Meanwhile, those few women are all… bit parts? People far removed from the centre of the narration, who total very little screentime and have so very little importance overall. As a cumulative effect, it’s rather unsettling, and ends up being alienating (even the H balked). And I wish this was a one-off effect, something that happened only in this episode of this particular show, but this isn’t the first time I’ve had the feeling that TV shows only show us major women characters through a great effort of will (A Scandal in Bohemia, for instance, basically only had Irene Adler as a major female lead); or if they happen to need a handy victim (in which case said women tend to be dead, or to wind up dead in very short order).

And, you know, we were talking about it with the H, and I actually started making excuses for the show, going “but of course they’re going by the original short stories, and those were misogynistic as heck…”. Then some dim memory of reading the short stories struck me, and I checked myself, and went to the bookshelves to get our thick volume of Sherlock Holmes stories. And sure enough, those are full of women. I’m not saying they’re good women roles (they mostly conform to Victorian expectations), but at least they’re here, and they’re not only here, but up-front and centre in a great majority of the stories. You have heiresses to fortunes, and adventuresses (hello, Irene Adler) and spies; but you also have wronged wives, and wives trying to protect their children from grasping husbands and insane sons, and spinster ladies struggling to make a living; and sisters living together in their old ages, and dozens other women who have a strong presence in the narration and that don’t give you the feeling that the writer just happened to erase those bits of humanity that he didn’t approve of [2].

I thought about it some more, and mentally called up other 19th-Century “realistic” novels (excluding adventure novels, which are a really particular subgenre), and you know what? Most of those are horribly misogynistic, but they almost always give some space and some roles to women. Les Miserables has Cosette and Fantine and the Thenardier daughters; Charles Dickens’ books have plenty of prominent women characters. And, all in all, it ends up being a little of a paradox.
Women had a clearly defined place and clearly defined sphere in Victorian society, even though that place was deemed inferior to men. If you were a 19th-Century writer and wanted to write a story that took place in a realistic society (again, excluding “adventures abroad”), then you could hardly write something that had no women in them. It was expected that upstanding members of society would be married and have children, or have relatives which would include women (aunts, cousins, sisters). And those characters might well be subservient to men and have little freedom, but by and large, they’re always here. The wife, the maid, the daughter–they have a place and a role; they exist. The world isn’t 100%-male.

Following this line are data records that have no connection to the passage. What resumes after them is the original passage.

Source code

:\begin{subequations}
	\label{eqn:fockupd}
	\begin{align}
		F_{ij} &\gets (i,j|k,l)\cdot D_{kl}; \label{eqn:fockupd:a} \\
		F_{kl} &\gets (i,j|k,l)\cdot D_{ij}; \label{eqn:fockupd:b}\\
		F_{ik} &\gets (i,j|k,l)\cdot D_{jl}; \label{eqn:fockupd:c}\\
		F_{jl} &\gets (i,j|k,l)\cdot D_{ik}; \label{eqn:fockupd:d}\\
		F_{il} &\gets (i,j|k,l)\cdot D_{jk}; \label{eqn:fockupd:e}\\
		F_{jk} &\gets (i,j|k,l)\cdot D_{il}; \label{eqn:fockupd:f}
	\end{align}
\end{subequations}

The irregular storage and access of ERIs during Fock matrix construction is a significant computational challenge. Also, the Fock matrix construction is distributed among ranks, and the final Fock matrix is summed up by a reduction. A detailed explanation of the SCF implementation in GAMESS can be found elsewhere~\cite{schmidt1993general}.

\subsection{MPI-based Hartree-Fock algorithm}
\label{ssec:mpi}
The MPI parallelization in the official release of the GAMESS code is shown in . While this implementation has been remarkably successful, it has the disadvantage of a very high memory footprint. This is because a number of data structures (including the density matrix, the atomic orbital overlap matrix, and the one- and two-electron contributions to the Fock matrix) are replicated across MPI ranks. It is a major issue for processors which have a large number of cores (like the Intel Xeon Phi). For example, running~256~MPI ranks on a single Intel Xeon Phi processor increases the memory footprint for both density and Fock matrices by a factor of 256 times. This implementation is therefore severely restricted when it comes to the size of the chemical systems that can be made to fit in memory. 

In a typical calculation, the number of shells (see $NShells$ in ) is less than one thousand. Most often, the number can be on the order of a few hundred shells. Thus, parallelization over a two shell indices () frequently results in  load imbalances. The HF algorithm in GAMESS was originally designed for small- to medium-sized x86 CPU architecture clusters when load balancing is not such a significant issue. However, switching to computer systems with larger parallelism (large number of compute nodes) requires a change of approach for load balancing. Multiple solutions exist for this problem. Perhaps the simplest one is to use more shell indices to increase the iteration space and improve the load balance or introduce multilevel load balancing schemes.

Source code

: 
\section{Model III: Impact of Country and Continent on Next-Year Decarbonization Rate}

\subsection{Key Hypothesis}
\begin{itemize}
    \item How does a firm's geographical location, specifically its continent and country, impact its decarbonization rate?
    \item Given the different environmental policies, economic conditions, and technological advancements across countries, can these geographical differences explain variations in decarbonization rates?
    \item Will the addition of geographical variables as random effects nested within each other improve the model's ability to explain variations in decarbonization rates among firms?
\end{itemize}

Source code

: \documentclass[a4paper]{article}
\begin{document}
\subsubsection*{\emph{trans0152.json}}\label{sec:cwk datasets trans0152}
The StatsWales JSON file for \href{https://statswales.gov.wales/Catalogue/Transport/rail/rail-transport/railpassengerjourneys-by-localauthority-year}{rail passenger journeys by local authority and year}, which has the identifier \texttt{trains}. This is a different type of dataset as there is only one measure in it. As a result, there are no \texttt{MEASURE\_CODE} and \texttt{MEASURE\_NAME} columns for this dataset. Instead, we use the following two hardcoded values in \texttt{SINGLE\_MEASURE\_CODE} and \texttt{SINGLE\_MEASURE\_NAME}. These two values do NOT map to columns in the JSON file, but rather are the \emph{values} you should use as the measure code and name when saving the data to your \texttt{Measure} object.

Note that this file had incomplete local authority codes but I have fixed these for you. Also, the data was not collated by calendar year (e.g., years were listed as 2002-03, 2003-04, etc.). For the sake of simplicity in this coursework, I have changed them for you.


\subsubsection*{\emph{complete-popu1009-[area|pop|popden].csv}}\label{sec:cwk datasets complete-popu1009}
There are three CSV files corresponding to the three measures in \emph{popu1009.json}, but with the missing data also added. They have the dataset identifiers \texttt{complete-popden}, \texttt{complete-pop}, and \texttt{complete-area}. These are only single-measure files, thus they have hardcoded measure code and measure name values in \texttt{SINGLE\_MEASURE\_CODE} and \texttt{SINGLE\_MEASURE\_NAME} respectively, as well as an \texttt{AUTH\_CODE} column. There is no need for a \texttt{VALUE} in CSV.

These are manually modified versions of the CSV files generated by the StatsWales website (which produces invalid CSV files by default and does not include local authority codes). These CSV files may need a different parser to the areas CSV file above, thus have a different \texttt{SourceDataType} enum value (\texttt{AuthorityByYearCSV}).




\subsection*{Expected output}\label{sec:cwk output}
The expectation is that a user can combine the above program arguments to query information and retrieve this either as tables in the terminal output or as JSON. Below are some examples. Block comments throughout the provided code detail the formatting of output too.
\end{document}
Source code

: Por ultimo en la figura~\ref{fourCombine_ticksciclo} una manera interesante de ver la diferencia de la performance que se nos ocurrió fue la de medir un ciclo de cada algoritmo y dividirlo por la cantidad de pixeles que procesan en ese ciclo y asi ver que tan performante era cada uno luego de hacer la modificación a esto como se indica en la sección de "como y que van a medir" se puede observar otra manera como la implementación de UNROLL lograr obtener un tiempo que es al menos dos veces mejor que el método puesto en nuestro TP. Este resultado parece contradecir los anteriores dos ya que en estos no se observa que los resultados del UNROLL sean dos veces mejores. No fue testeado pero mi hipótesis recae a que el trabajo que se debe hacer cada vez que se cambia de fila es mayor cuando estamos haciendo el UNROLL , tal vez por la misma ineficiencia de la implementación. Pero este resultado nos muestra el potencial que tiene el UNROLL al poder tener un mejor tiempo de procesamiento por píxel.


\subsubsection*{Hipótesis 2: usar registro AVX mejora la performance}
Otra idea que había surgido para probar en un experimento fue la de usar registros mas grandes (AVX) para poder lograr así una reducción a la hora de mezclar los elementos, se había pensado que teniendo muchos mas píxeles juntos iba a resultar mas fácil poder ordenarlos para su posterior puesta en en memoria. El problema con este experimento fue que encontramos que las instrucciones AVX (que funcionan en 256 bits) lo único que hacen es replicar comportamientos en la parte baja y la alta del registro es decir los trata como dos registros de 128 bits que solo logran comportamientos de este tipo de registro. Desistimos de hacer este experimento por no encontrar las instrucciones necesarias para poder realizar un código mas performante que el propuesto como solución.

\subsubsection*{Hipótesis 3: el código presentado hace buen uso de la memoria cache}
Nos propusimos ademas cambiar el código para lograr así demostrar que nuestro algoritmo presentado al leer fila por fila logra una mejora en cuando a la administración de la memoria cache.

Whereas in our modern 21st-Century Western world… women have gained more rights in a general fashion, but we’ve also been moving towards a more individualistic society. Sherlock Holmes, a confirmed bachelor with no outward interest in the opposite gender, was an anomaly by Victorian standards (notice that Watson, the staunch everyman of the narration, gets all but engaged in the second ever Sherlock Holmes story, The Sign of the Four); by our modern Western 21st Century standards, a man who gets married/into a serious relationship too quickly is the oddity, rather than bachelor Sherlock Holmes. This means that you can put a male character in the narration; and said male character can be a bachelor with distant/non-existent female relatives, and no one will blink an eye. Et voilà, you’ve just managed to handily remove women from the narration.

There is also a very clear separation between our daily work spheres and what we get up to at home: compare this with the Sherlock Holmes stories, in which this line is more blurred. It’s not that people didn’t have day jobs (there are several stories with tradesmen); but you get far more examples of gentlemen of leisure, or housewives, or people who work from home. Many stories take place on weekdays in households, which, again, would be a rarity today [3]. Most people are assumed to hold an office job. Why do I mention this? Because this means that it’s acceptable today to tell a story that is entirely in and about work settings, with very few inklings of relationships. Cop shows are a prime example of this (and Sherlock owes a lot to cop shows). Since the workplace is already almost entirely male (why bother with putting women on screen, they’re just distracting), you can also skip on showing women onscreen altogether: even if your male characters do happen to be married (like Lestrade), you can skip on showing their partners altogether.

All of this makes it, paradoxically, really easier if you want to cut out women out of the narration altogether: you make the characters not be married, or have casual flings you refrain from showing on-screen (like Watson’s girlfriends, who don’t really feature in this season. It’s telling that his only girlfriend with a significant role was solely there to be kidnapped in The Blind Banker). You set the story away from people’s homes, in a male-dominated workplace, and no one blinks an eye.
And this is why you end up with an adaptation of Conan Doyle for the 21st Century that ends up even more misogynistic than the original short stories. Or maybe a different flavour of misogynist, but just as bad. *headdesk*

What do you think? Am I off-base here? Did things really get worse in terms of screen-time for women, compared to the original stories, or am I misremembering my Conan Doyle/19th Century novels? Do you think not showing women at all a worse thing that showing them in subservient roles, or is it a different flavour of erasure?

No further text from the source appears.